Allegheny County and Washington County are both under court orders to complete countywide reassessments. Because of an unexpected Independence Day gift from the Pennsylvania state legislature, however, Washington County is no longer required to reassess. Over the July 4 holiday weekend, the legislature passed a limited moratorium on reassessments. The moratorium as it was originally drafted was intended to remain in place temporarily while the legislature considered property tax reform for the entire state. Instead, at the final hour, the legislature limited the moratorium to Washington County alone. From the standpoint of elected officials in these counties who are concerned about how property owners will react to the reassessments, it was the best of times, it was the worst of times: Washington County officials are ecstatic and Allegheny County officials are dismayed and upset.

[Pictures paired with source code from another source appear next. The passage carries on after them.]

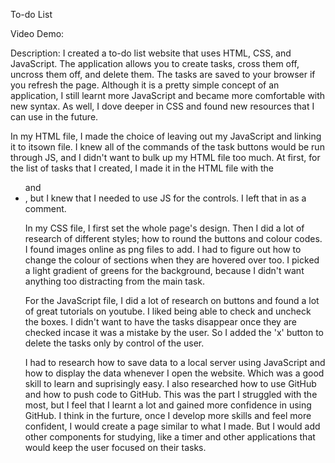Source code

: To-do List

Video Demo:  <URL HERE>

Description:
I created a to-do list website that uses HTML, CSS, and JavaScript. The application allows you to create tasks, cross them off, uncross them off, and delete them. The tasks are saved to your browser if you refresh the page. 
Although it is a pretty simple concept of an application, I still learnt more JavaScript and became more comfortable with new syntax. As well, I dove deeper in CSS and found new resources that I can use in the future. 

In my HTML file, I made the choice of leaving out my JavaScript and linking it to itsown file. I knew all of the commands of the task buttons would be run through JS, and I didn't want to bulk up my HTML file too much. At first, for the list of tasks that I created, I made it in the HTML file with the <ul> and <li>, but I knew that I needed to use JS for the controls. I left that in as a comment. 

In my CSS file, I first set the whole page's design. Then I did a lot of research of different styles; how to round the buttons and colour codes. I found images online as png files to add. I had to figure out how to change the colour of sections when they are hovered over too. I picked a light gradient of greens for the background, because I didn't want anything too distracting from the main task. 

For the JavaScript file, I did a lot of research on buttons and found a lot of great tutorials on youtube. I liked being able to check and uncheck the boxes. I didn't want to have the tasks disappear once they are checked incase it was a mistake by the user. So I added the 'x' button to delete the tasks only by control of the user. 

I had to research how to save data to a local server using JavaScript and how to display the data whenever I open the website. Which was a good skill to learn and suprisingly easy.
I also researched how to use GitHub and how to push code to GitHub. This was the part I struggled with the most, but I feel that I learnt a lot and gained more confidence in using GitHub. 
I think in the furture, once I develop more skills and feel more confident, I would create a page similar to what I made. But I would add other components for studying, like a timer and other applications that would keep the user focused on their tasks. 

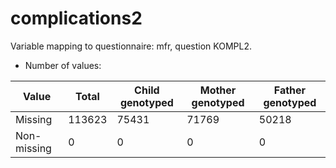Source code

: # complications2
Variable mapping to questionnaire: mfr, question KOMPL2.
- Number of values:

| Value | Total | Child genotyped | Mother genotyped | Father genotyped |
| ----- | ----- | --------------- | ---------------- | ---------------- |
| Missing | 113623 | 75431 | 71769 | 50218 |
| Non-missing | 0 | 0 | 0 | 0 |



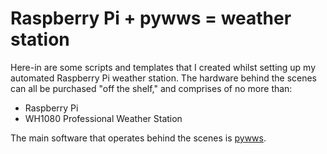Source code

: # Raspberry Pi + pywws = weather station

Here-in are some scripts and templates that I created whilst setting up my automated Raspberry Pi weather station. The hardware behind the scenes can all be purchased "off the shelf," and comprises of no more than:
* Raspberry Pi
* WH1080 Professional Weather Station

The main software that operates behind the scenes is [pywws](http://code.google.com/p/pywws/).
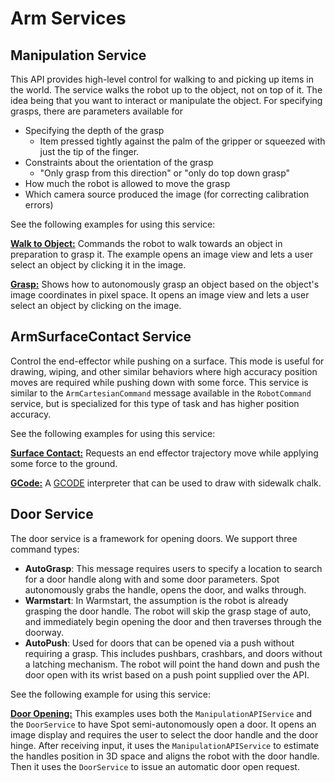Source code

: <!--
Copyright (c) 2021 Boston Dynamics, Inc.  All rights reserved.

Downloading, reproducing, distributing or otherwise using the SDK Software
is subject to the terms and conditions of the Boston Dynamics Software
Development Kit License (20191101-BDSDK-SL).
-->

# Arm Services

## Manipulation Service
This API provides high-level control for walking to and picking up items in the world.  The service walks the robot up to the object, not on top of it.  The idea being that you want to interact or manipulate the object. For specifying grasps, there are parameters available for
* Specifying the depth of the grasp
  * Item pressed tightly against the palm of the gripper or squeezed with just the tip of the finger.
* Constraints about the orientation of the grasp
  * "Only grasp from this direction" or "only do top down grasp"
* How much the robot is allowed to move the grasp
* Which camera source produced the image (for correcting calibration errors)

See the following examples for using this service:

[**Walk to Object:**](../../../python/examples/arm_walk_to_object/README.md)
Commands the robot to walk towards an object in preparation to grasp it. The example opens an image view and lets a user select an object by clicking it in the image.

[**Grasp:**](../../../python/examples/arm_grasp/README.md)
Shows how to autonomously grasp an object based on the object's image coordinates in pixel space. It opens an image view and lets a user select an object by clicking on the image.

## ArmSurfaceContact Service
Control the end-effector while pushing on a surface. This mode is useful for drawing, wiping, and other similar behaviors where high accuracy position moves are required while pushing down with some force.  This service is similar to the `ArmCartesianCommand` message available in the `RobotCommand` service, but is specialized for this type of task and has higher position accuracy.

See the following examples for using this service:

[**Surface Contact:**](../../../python/examples/arm_surface_contact/README.md)
Requests an end effector trajectory move while applying some force to the ground.

[**GCode:**](../../../python/examples/arm_gcode/README.md)
A [GCODE](https://en.wikipedia.org/wiki/G-code) interpreter that can be used to draw with sidewalk chalk.

## Door Service
The door service is a framework for opening doors.  We support three command types:
* **AutoGrasp**: This message requires users to specify a location to search for a door handle along with and some door parameters. Spot autonomously grabs the handle, opens the door, and walks through.
* **Warmstart**: In Warmstart, the assumption is the robot is already grasping the door handle.  The robot will skip the grasp stage of auto, and immediately begin opening the door and then traverses through the doorway.
* **AutoPush**: Used for doors that can be opened via a push without requiring a grasp. This includes pushbars, crashbars, and doors without a latching mechanism. The robot will point the hand down and push the door open with its wrist based on a push point supplied over the API.

See the following example for using this service:

[**Door Opening:**](../../../python/examples/arm_door/README.md)
This examples uses both the `ManipulationAPIService` and the `DoorService` to have Spot semi-autonomously open a door. It opens an image display and requires the user to select the door handle and the door hinge. After receiving input, it uses the `ManipulationAPIService` to estimate the handles position in 3D space and aligns the robot with the door handle. Then it uses the `DoorService` to issue an automatic door open request.
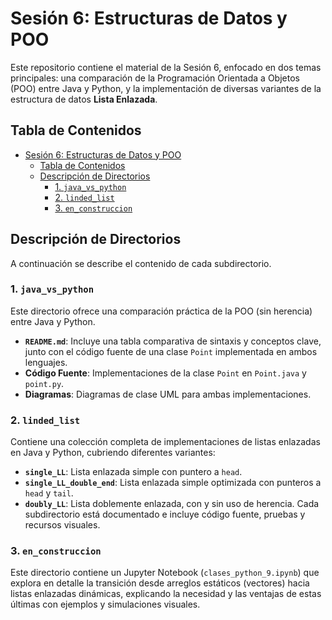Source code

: # Sesión 6: Estructuras de Datos y POO

Este repositorio contiene el material de la Sesión 6, enfocado en dos temas principales: una comparación de la Programación Orientada a Objetos (POO) entre Java y Python, y la implementación de diversas variantes de la estructura de datos **Lista Enlazada**.

## Tabla de Contenidos

- [Sesión 6: Estructuras de Datos y POO](#sesión-6-estructuras-de-datos-y-poo)
  - [Tabla de Contenidos](#tabla-de-contenidos)
  - [Descripción de Directorios](#descripción-de-directorios)
    - [1. `java_vs_python`](#1-java_vs_python)
    - [2. `linded_list`](#2-linded_list)
    - [3. `en_construccion`](#3-en_construccion)

## Descripción de Directorios

A continuación se describe el contenido de cada subdirectorio.

### 1. `java_vs_python`

Este directorio ofrece una comparación práctica de la POO (sin herencia) entre Java y Python.
- **`README.md`**: Incluye una tabla comparativa de sintaxis y conceptos clave, junto con el código fuente de una clase `Point` implementada en ambos lenguajes.
- **Código Fuente**: Implementaciones de la clase `Point` en `Point.java` y `point.py`.
- **Diagramas**: Diagramas de clase UML para ambas implementaciones.

### 2. `linded_list`

Contiene una colección completa de implementaciones de listas enlazadas en Java y Python, cubriendo diferentes variantes:
- **`single_LL`**: Lista enlazada simple con puntero a `head`.
- **`single_LL_double_end`**: Lista enlazada simple optimizada con punteros a `head` y `tail`.
- **`doubly_LL`**: Lista doblemente enlazada, con y sin uso de herencia.
Cada subdirectorio está documentado e incluye código fuente, pruebas y recursos visuales.

### 3. `en_construccion`

Este directorio contiene un Jupyter Notebook (`clases_python_9.ipynb`) que explora en detalle la transición desde arreglos estáticos (vectores) hacia listas enlazadas dinámicas, explicando la necesidad y las ventajas de estas últimas con ejemplos y simulaciones visuales.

Meanwhile, in Allegheny County, on July 5, 2011, Judge R. Stanton Wettick, Jr. met with county officials concerning the status of the reassessment. Both the county and its consultant, CLT, have finished about 30 percent of the work needed to complete the proposed 2012 reassessment. The county is working on the residential properties and has valued 154,000 of the approximately 500,000 residential properties. Although specific numbers were not discussed, CLT, which is working on the commercial properties in the county, also reported valuing approximately 30 percent of the commercial properties. CLT claims to be on track to complete valuing the commercial properties by September/October 2011. However, CLT's valuations are currently subject to a peer review process and independent verification process by the county. To expedite the process, the county placed an advertisement to retain additional property valuators; however, the advertisement met with limited success as the county received only four résumés in response. The county also rejected a proposal by CLT to assist the county with the valuation of 200,000 residential properties because the $450,000 price tag is not budgeted.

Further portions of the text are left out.